1979–80 Moroccan Throne Cup

Tournament details
- Country: Morocco

Final positions
- Champions: Maghreb de Fès

= 1979–80 Moroccan Throne Cup =

The 1979–80 season of the Moroccan Throne Cup was the 24th edition of the competition.

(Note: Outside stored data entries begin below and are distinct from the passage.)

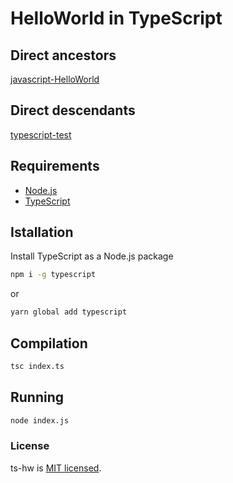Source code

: # HelloWorld in TypeScript

## Direct ancestors

[javascript-HelloWorld](https://github.com/softspider/javascript-HelloWorld)

## Direct descendants

[typescript-test](https://github.com/softspider/typescript-test)

## Requirements

* [Node.js](https://nodejs.org/en/download/package-manager/)
* [TypeScript](https://www.typescriptlang.org/)

## Istallation

Install TypeScript as a Node.js package

```sh
npm i -g typescript
```
or

```sh
yarn global add typescript
```

## Compilation

```sh
tsc index.ts
```

## Running

```sh
node index.js
```

### License

ts-hw is [MIT licensed](./LICENSE).
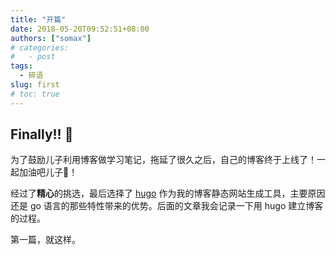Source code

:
```yaml
---
title: "开篇"
date: 2018-05-20T09:52:51+08:00
authors: ["somax"]
# categories:
#   - post
tags:
  - 碎语
slug: first
# toc: true
---
```


## Finally!! 🎉

为了鼓励儿子利用博客做学习笔记，拖延了很久之后，自己的博客终于上线了！一起加油吧儿子💪！

经过了**精心**的挑选，最后选择了 [hugo](https://gohugo.io) 作为我的博客静态网站生成工具，主要原因还是 go 语言的那些特性带来的优势。后面的文章我会记录一下用 hugo 建立博客的过程。

第一篇，就这样。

Maghreb de Fès won the cup, beating Union de Sidi Kacem 1–0 in the final, played at the stade Roches Noires in Casablanca. Maghreb de Fès won the title for the first time in their history.

== Tournament ==
=== Last 16 ===

| Team 1 | Team 2 | Result |
|---|---|---|
| Union de Touarga | Difaâ Hassani El Jadidi | 2–3 |
| Ittihad Riadi Fkih Ben Salah | Union Sportive Ksima Meskina Inezgane | 1–0 |
| Union de Mohammédia | RAPC Casablanca | 2–1 |
| Mouloudia de Marrakech | Mouloudia Club d'Oujda | 1–0 |
| Union de Sidi Kacem | FAR de Rabat | 1–2 |
| Amal Belksiri | Fath Union Sport | 0–2 |
| Raja Club Athletic | AS Salé | 3–0 |
| Maghreb de Fès | Wydad Athletic Club | 1–0 |

=== Quarter-finals ===

| Team 1 | Team 2 | Result |
|---|---|---|
| Fath Union Sport | Raja Club Athletic | 2–1 |
| Union de Sidi Kacem | Union de Mohammédia | 1–0 |
| Maghreb de Fès | Difaâ Hassani El Jadidi | 3–1 |
| Mouloudia de Marrakech | Union Sportive Ksima Meskina Inezgane | 3–1 |

=== Semi-finals ===

| Team 1 | Team 2 | Result |
|---|---|---|
| Maghreb de Fès | Fath Union Sport | 1–0 |
| Union de Sidi Kacem | Mouloudia de Marrakech | 2–1 |

=== Final ===
The final took place between the two winning semi-finalists, Maghreb de Fès and Union de Sidi Kacem, on 18 July 1980 at the Stade Roches Noires in Casablanca.